Crédit photo : valecoeuvre



[1] Il est à noter que même si les juges étaient aussi sévères à l’encontre des femmes que des hommes, les prisons seraient majoritairement occupées par ces derniers, puisqu’au 1er Janvier 2012, la population carcérale féminine française était de 2242 femmes contre 63457 hommes (source : Ministère de la Justice).
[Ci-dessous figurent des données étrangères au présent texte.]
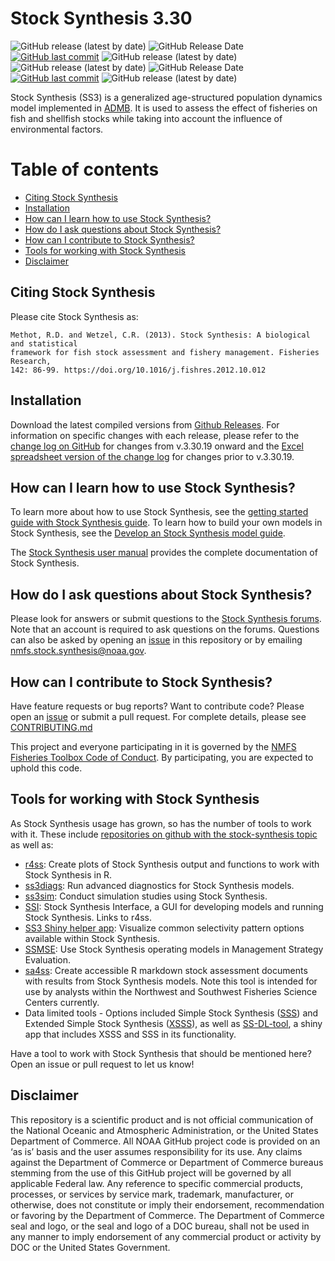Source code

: # Stock Synthesis 3.30
![GitHub release (latest by date)](https://img.shields.io/github/v/release/nmfs-ost/ss3-source-code)
![GitHub Release Date](https://img.shields.io/github/release-date/nmfs-ost/ss3-source-code)
[![GitHub last commit](https://img.shields.io/github/last-commit/nmfs-ost/ss3-source-code)](https://github.com/nmfs-ost/ss3-source-code/commits/main)
![GitHub release (latest by date)](https://img.shields.io/github/downloads/nmfs-ost/ss3-source-code/latest/total)
![GitHub release (latest by date)](https://img.shields.io/github/v/release/nmfs-ost/ss3-source-code)
![GitHub Release Date](https://img.shields.io/github/release-date/nmfs-ost/ss3-source-code)
[![GitHub last commit](https://img.shields.io/github/last-commit/nmfs-ost/ss3-source-code)](https://github.com/nmfs-ost/ss3-source-code/commits/main)
![GitHub release (latest by date)](https://img.shields.io/github/downloads/nmfs-ost/ss3-source-code/latest/total)

Stock Synthesis (SS3) is a generalized age-structured population dynamics model implemented in [ADMB](http://www.admb-project.org/). It is used to assess the effect of fisheries on fish and shellfish stocks while taking into account the influence of environmental factors.

# Table of contents
-   [Citing Stock Synthesis](#citing-stock-synthesis)
-   [Installation](#installation)
-   [How can I learn how to use Stock Synthesis?](#how-can-i-learn-how-to-use-stock-synthesis)
-   [How do I ask questions about Stock Synthesis?](#how-do-i-ask-questions-about-stock-synthesis)
-   [How can I contribute to Stock Synthesis?](#how-can-i-contribute-to-stock-synthesis)
-   [Tools for working with Stock Synthesis](#tools-for-working-with-stock-synthesis)
-   [Disclaimer](#disclaimer)


## Citing Stock Synthesis

Please cite Stock Synthesis as:

```
Methot, R.D. and Wetzel, C.R. (2013). Stock Synthesis: A biological and statistical
framework for fish stock assessment and fishery management. Fisheries Research, 
142: 86-99. https://doi.org/10.1016/j.fishres.2012.10.012
```

## Installation

Download the latest compiled versions from [Github Releases](https://github.com/nmfs-ost/ss3-source-code/releases). For information on specific changes with each release, please refer to the [change log on GitHub](https://github.com/orgs/nmfs-ost/projects/11) for changes from v.3.30.19 onward and the [Excel spreadsheet version of the change log](https://github.com/nmfs-ost/ss3-source-code/blob/v3.30.19/Change_log_for_SS_3.30.xlsx?raw=true) for changes prior to v.3.30.19.

## How can I learn how to use Stock Synthesis?

To learn more about how to use Stock Synthesis, see the [getting started guide with Stock Synthesis guide](https://nmfs-ost.github.io/ss3-doc/Getting_Started_SS3.html). To learn how to build your own models in Stock Synthesis, see the [Develop an Stock Synthesis model guide](https://nmfs-ost.github.io/ss3-doc/ss3_model_tips.html).

The [Stock Synthesis user manual](https://nmfs-ost.github.io/doc/SS330_User_Manual_release.html) provides the complete documentation of Stock Synthesis.

## How do I ask questions about Stock Synthesis?

Please look for answers or submit questions to the [Stock Synthesis forums](https://vlab.noaa.gov/web/stock-synthesis/public-forums). Note that an account is required to ask questions on the forums. Questions can also be asked by opening an [issue](https://github.com/nmfs-ost/ss3-source-code/issues) in this repository or by emailing nmfs.stock.synthesis@noaa.gov.

## How can I contribute to Stock Synthesis?

Have feature requests or bug reports? Want to contribute code? Please open an [issue](https://github.com/nmfs-ost/ss3-source-code/issues) or submit a pull request. For complete details, please see [CONTRIBUTING.md](CONTRIBUTING.md)

This project and everyone participating in it is governed by the [NMFS Fisheries Toolbox Code of Conduct](https://github.com/nmfs-fish-tools/Resources/blob/master/CODE_OF_CONDUCT.md). By participating, you are expected to uphold this code.

## Tools for working with Stock Synthesis

As Stock Synthesis usage has grown, so has the number of tools to work with it. These include [repositories on github with the stock-synthesis topic](https://github.com/topics/stock-synthesis) as well as:

- [r4ss](https://github.com/r4ss/r4ss): Create plots of Stock Synthesis output and functions to work with Stock Synthesis in R.
- [ss3diags](https://github.com/PIFSCstockassessments/ss3diags): Run advanced diagnostics for Stock Synthesis models.
- [ss3sim](https://github.com/ss3sim/ss3sim): Conduct simulation studies using Stock Synthesis.
- [SSI](https://vlab.noaa.gov/web/stock-synthesis/document-library/-/document_library/0LmuycloZeIt/view/5042951): Stock Synthesis Interface, a GUI for developing models and running Stock Synthesis. Links to r4ss.
- [SS3 Shiny helper app](https://connect.fisheries.noaa.gov/ss3-helper/): Visualize common selectivity pattern options available within Stock Synthesis.
- [SSMSE](https://github.com/nmfs-fish-tools/SSMSE): Use Stock Synthesis operating models in Management Strategy Evaluation.
- [sa4ss](https://github.com/nwfsc-assess/sa4ss): Create accessible R markdown stock assessment documents with results from Stock Synthesis models. Note this tool is intended for use by analysts within the Northwest and Southwest Fisheries Science Centers currently.
- Data limited tools - Options included Simple Stock Synthesis ([SSS](https://github.com/shcaba/SSS)) and Extended Simple Stock Synthesis ([XSSS](https://github.com/chantelwetzel-noaa/XSSS)), as well as [SS-DL-tool](https://github.com/shcaba/SS-DL-tool), a shiny app that includes XSSS and SSS in its functionality.

Have a tool to work with Stock Synthesis that should be mentioned here? Open an issue or pull request to let us know!

## Disclaimer

This repository is a scientific product and is not official communication of the National Oceanic and
Atmospheric Administration, or the United States Department of Commerce. All NOAA GitHub project
code is provided on an ‘as is’ basis and the user assumes responsibility for its use. Any claims against the
Department of Commerce or Department of Commerce bureaus stemming from the use of this GitHub
project will be governed by all applicable Federal law. Any reference to specific commercial products,
processes, or services by service mark, trademark, manufacturer, or otherwise, does not constitute or
imply their endorsement, recommendation or favoring by the Department of Commerce. The Department
of Commerce seal and logo, or the seal and logo of a DOC bureau, shall not be used in any manner to
imply endorsement of any commercial product or activity by DOC or the United States Government.

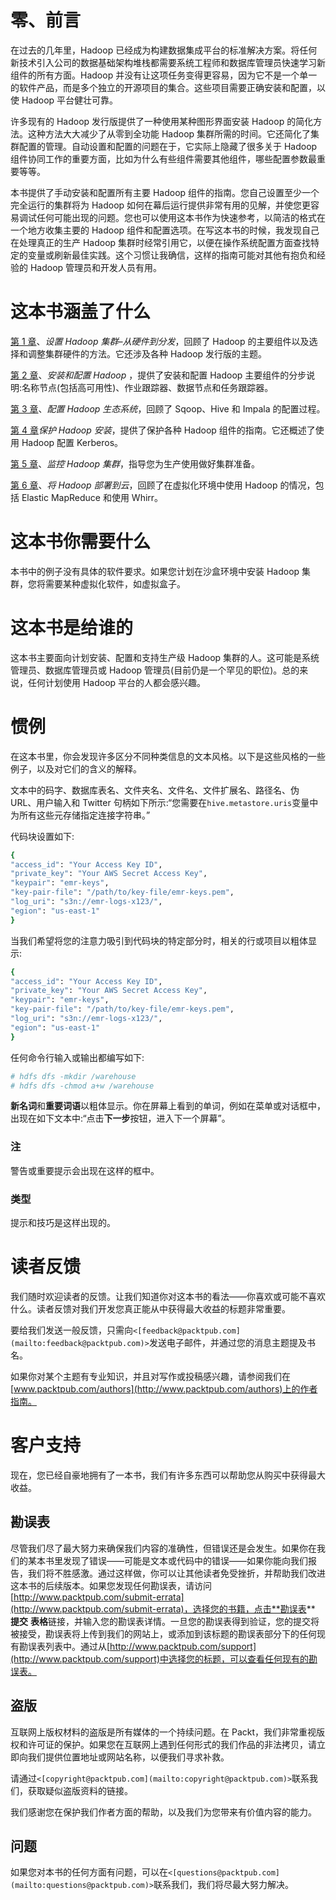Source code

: # 零、前言

在过去的几年里，Hadoop 已经成为构建数据集成平台的标准解决方案。将任何新技术引入公司的数据基础架构堆栈都需要系统工程师和数据库管理员快速学习新组件的所有方面。Hadoop 并没有让这项任务变得更容易，因为它不是一个单一的软件产品，而是多个独立的开源项目的集合。这些项目需要正确安装和配置，以使 Hadoop 平台健壮可靠。

许多现有的 Hadoop 发行版提供了一种使用某种图形界面安装 Hadoop 的简化方法。这种方法大大减少了从零到全功能 Hadoop 集群所需的时间。它还简化了集群配置的管理。自动设置和配置的问题在于，它实际上隐藏了很多关于 Hadoop 组件协同工作的重要方面，比如为什么有些组件需要其他组件，哪些配置参数最重要等等。

本书提供了手动安装和配置所有主要 Hadoop 组件的指南。您自己设置至少一个完全运行的集群将为 Hadoop 如何在幕后运行提供非常有用的见解，并使您更容易调试任何可能出现的问题。您也可以使用这本书作为快速参考，以简洁的格式在一个地方收集主要的 Hadoop 组件和配置选项。在写这本书的时候，我发现自己在处理真正的生产 Hadoop 集群时经常引用它，以便在操作系统配置方面查找特定的变量或刷新最佳实践。这个习惯让我确信，这样的指南可能对其他有抱负和经验的 Hadoop 管理员和开发人员有用。

# 这本书涵盖了什么

[第 1 章](1.html "Chapter 1. Setting Up Hadoop Cluster – from Hardware to Distribution")、*设置 Hadoop 集群–从硬件到分发*，回顾了 Hadoop 的主要组件以及选择和调整集群硬件的方法。它还涉及各种 Hadoop 发行版的主题。

[第 2 章](2.html "Chapter 2. Installing and Configuring Hadoop")、*安装和配置 Hadoop* ，提供了安装和配置 Hadoop 主要组件的分步说明:名称节点(包括高可用性)、作业跟踪器、数据节点和任务跟踪器。

[第 3 章](3.html "Chapter 3. Configuring the Hadoop Ecosystem")、*配置 Hadoop 生态系统*，回顾了 Sqoop、Hive 和 Impala 的配置过程。

[第 4 章](4.html "Chapter 4. Securing Hadoop Installation")*保护 Hadoop 安装*，提供了保护各种 Hadoop 组件的指南。它还概述了使用 Hadoop 配置 Kerberos。

[第 5 章](5.html "Chapter 5. Monitoring Hadoop Cluster")、*监控 Hadoop 集群*，指导您为生产使用做好集群准备。

[第 6 章](6.html "Chapter 6. Deploying Hadoop to the Cloud")、*将 Hadoop 部署到云*，回顾了在虚拟化环境中使用 Hadoop 的情况，包括 Elastic MapReduce 和使用 Whirr。

# 这本书你需要什么

本书中的例子没有具体的软件要求。如果您计划在沙盒环境中安装 Hadoop 集群，您将需要某种虚拟化软件，如虚拟盒子。

# 这本书是给谁的

这本书主要面向计划安装、配置和支持生产级 Hadoop 集群的人。这可能是系统管理员、数据库管理员或 Hadoop 管理员(目前仍是一个罕见的职位)。总的来说，任何计划使用 Hadoop 平台的人都会感兴趣。

# 惯例

在这本书里，你会发现许多区分不同种类信息的文本风格。以下是这些风格的一些例子，以及对它们的含义的解释。

文本中的码字、数据库表名、文件夹名、文件名、文件扩展名、路径名、伪 URL、用户输入和 Twitter 句柄如下所示:“您需要在`hive.metastore.uris`变量中为所有这些元存储指定连接字符串。”

代码块设置如下:

```sh
{
"access_id": "Your Access Key ID",
"private_key": "Your AWS Secret Access Key",
"keypair": "emr-keys",
"key-pair-file": "/path/to/key-file/emr-keys.pem",
"log_uri": "s3n://emr-logs-x123/",
"egion": "us-east-1"
}
```

当我们希望将您的注意力吸引到代码块的特定部分时，相关的行或项目以粗体显示:

```sh
{
"access_id": "Your Access Key ID",
"private_key": "Your AWS Secret Access Key",
"keypair": "emr-keys",
"key-pair-file": "/path/to/key-file/emr-keys.pem",
"log_uri": "s3n://emr-logs-x123/",
"egion": "us-east-1"
}
```

任何命令行输入或输出都编写如下:

```sh
# hdfs dfs -mkdir /warehouse
# hdfs dfs -chmod a+w /warehouse

```

**新名词**和**重要词语**以粗体显示。你在屏幕上看到的单词，例如在菜单或对话框中，出现在如下文本中:“点击**下一步**按钮，进入下一个屏幕”。

### 注

警告或重要提示会出现在这样的框中。

### 类型

提示和技巧是这样出现的。

# 读者反馈

我们随时欢迎读者的反馈。让我们知道你对这本书的看法——你喜欢或可能不喜欢什么。读者反馈对我们开发您真正能从中获得最大收益的标题非常重要。

要给我们发送一般反馈，只需向`<[feedback@packtpub.com](mailto:feedback@packtpub.com)>`发送电子邮件，并通过您的消息主题提及书名。

如果你对某个主题有专业知识，并且对写作或投稿感兴趣，请参阅我们在[www.packtpub.com/authors](http://www.packtpub.com/authors)上的作者指南。

# 客户支持

现在，您已经自豪地拥有了一本书，我们有许多东西可以帮助您从购买中获得最大收益。

## 勘误表

尽管我们尽了最大努力来确保我们内容的准确性，但错误还是会发生。如果你在我们的某本书里发现了错误——可能是文本或代码中的错误——如果你能向我们报告，我们将不胜感激。通过这样做，你可以让其他读者免受挫折，并帮助我们改进这本书的后续版本。如果您发现任何勘误表，请访问[http://www.packtpub.com/submit-errata](http://www.packtpub.com/submit-errata)，选择您的书籍，点击**勘误表** **提交** **表格**链接，并输入您的勘误表详情。一旦您的勘误表得到验证，您的提交将被接受，勘误表将上传到我们的网站上，或添加到该标题的勘误表部分下的任何现有勘误表列表中。通过从[http://www.packtpub.com/support](http://www.packtpub.com/support)中选择您的标题，可以查看任何现有的勘误表。

## 盗版

互联网上版权材料的盗版是所有媒体的一个持续问题。在 Packt，我们非常重视版权和许可证的保护。如果您在互联网上遇到任何形式的我们作品的非法拷贝，请立即向我们提供位置地址或网站名称，以便我们寻求补救。

请通过`<[copyright@packtpub.com](mailto:copyright@packtpub.com)>`联系我们，获取疑似盗版资料的链接。

我们感谢您在保护我们作者方面的帮助，以及我们为您带来有价值内容的能力。

## 问题

如果您对本书的任何方面有问题，可以在`<[questions@packtpub.com](mailto:questions@packtpub.com)>`联系我们，我们将尽最大努力解决。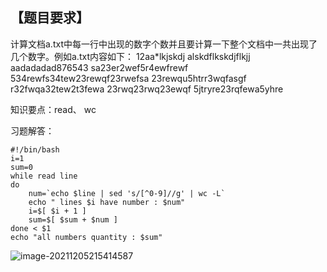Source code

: ## 【题目要求】

计算文档a.txt中每一行中出现的数字个数并且要计算一下整个文档中一共出现了几个数字。例如a.txt内容如下：
12aa*lkjskdj
alskdflkskdjflkjj
aadadadad876543
sa23er2wef5r4ewf<F4>rewf
534rewfs34tew23rewqf23rwefsa
23rewqu5htrr3wqfasgf
r32fwqa32tew2t3fewa
23rwq23rwq23ewqf
5jtryre23rqfewa5yhre

知识要点：read、 wc

习题解答：

```
#!/bin/bash 
i=1
sum=0
while read line
do 	
	num=`echo $line | sed 's/[^0-9]//g' | wc -L`
	echo " lines $i have number : $num"
	i=$[ $i + 1 ] 
	sum=$[ $sum + $num ]
done < $1
echo "all numbers quantity : $sum"
```

![image-20211205215414587](/root/MY/NOTE/images/image-20211205215414587.png)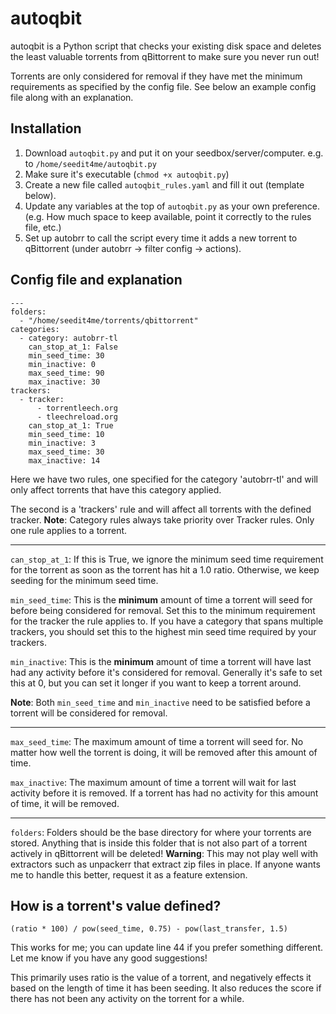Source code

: # autoqbit

autoqbit is a Python script that checks your existing disk space and deletes the least valuable torrents from qBittorrent to make sure you never run out!

Torrents are only considered for removal if they have met the minimum requirements as specified by the config file. See below an example config file along with an explanation.

## Installation
1. Download `autoqbit.py` and put it on your seedbox/server/computer. 
	e.g. to `/home/seedit4me/autoqbit.py` 
2. Make sure it's executable (`chmod +x autoqbit.py`)
3. Create a new file called `autoqbit_rules.yaml` and fill it out (template below).
4. Update any variables at the top of `autoqbit.py` as your own preference. (e.g. How much space to keep available, point it correctly to the rules file, etc.)
5. Set up autobrr to call the script every time it adds a new torrent to qBittorrent (under autobrr -> filter config -> actions).

## Config file and explanation

```
---
folders:
  - "/home/seedit4me/torrents/qbittorrent"
categories:
  - category: autobrr-tl
    can_stop_at_1: False
    min_seed_time: 30
    min_inactive: 0
    max_seed_time: 90
    max_inactive: 30
trackers:
  - tracker: 
      - torrentleech.org
      - tleechreload.org
    can_stop_at_1: True
    min_seed_time: 10
    min_inactive: 3
    max_seed_time: 30
    max_inactive: 14
```
Here we have two rules, one specified for the category 'autobrr-tl' and will only affect torrents that have this category applied.

The second is a 'trackers' rule and will affect all torrents with the defined tracker.
**Note**: Category rules always take priority over Tracker rules. Only one rule applies to a torrent.

---

`can_stop_at_1`: If this is True, we ignore the minimum seed time requirement for the torrent as soon as the torrent has hit a 1.0 ratio. Otherwise, we keep seeding for the minimum seed time.

`min_seed_time`: This is the **minimum** amount of time a torrent will seed for before being considered for removal. Set this to the minimum requirement for the tracker the rule applies to. If you have a category that spans multiple trackers, you should set this to the highest min seed time required by your trackers.

`min_inactive`: This is the **minimum** amount of time a torrent will have last had any activity before it's considered for removal. Generally it's safe to set this at 0, but you can set it longer if you want to keep a torrent around.

**Note**: Both `min_seed_time` and `min_inactive` need to be satisfied before a torrent will be considered for removal.

---

`max_seed_time`: The maximum amount of time a torrent will seed for. No matter how well the torrent is doing, it will be removed after this amount of time.

`max_inactive`: The maximum amount of time a torrent will wait for last activity before it is removed. If a torrent has had no activity for this amount of time, it will be removed.

---

`folders`: Folders should be the base directory for where your torrents are stored. Anything that is inside this folder that is not also part of a torrent actively in qBittorrent will be deleted!
**Warning**: This may not play well with extractors such as unpackerr that extract zip files in place. If anyone wants me to handle this better, request it as a feature extension.

## How is a torrent's value defined?
```
(ratio * 100) / pow(seed_time, 0.75) - pow(last_transfer, 1.5)
```
This works for me; you can update line 44 if you prefer something different. Let me know if you have any good suggestions!

This primarily uses ratio is the value of a torrent, and negatively effects it based on the length of time it has been seeding. It also reduces the score if there has not been any activity on the torrent for a while.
Certains attribuent ces écarts à des raisons hormonales (la présence de testostérone en forte quantité serait la cause biologique d’une violence masculine intrinsèque), tandis que d’autres y voient un dégât collatéral, une transposition dans les rapports privés de la domination sociale masculine à grande échelle.

[2] À ce propos, l’attribution de la garde des enfants aux femmes dans la majorité des cas de divorce (dans près de 79 % des cas, les enfants résideront chez leur mère source : http://www.justice.gouv.fr/art_pix/1_1_071108autoriteparentaleaprdivousep.pdf ) est un autre exemple des inégalités de traitement réservées aux hommes.

[3] Pendant dix jours, en Septembre 2012, un magasin éphémère proposait dans le quartier du Châtelet à Paris de transposer dans le réel le fonctionnement du site internet. La boutique était ensuite destinée à se déplacer à Bruxelles, Lausanne, Toulouse et Lyon, avant de revenir à Paris.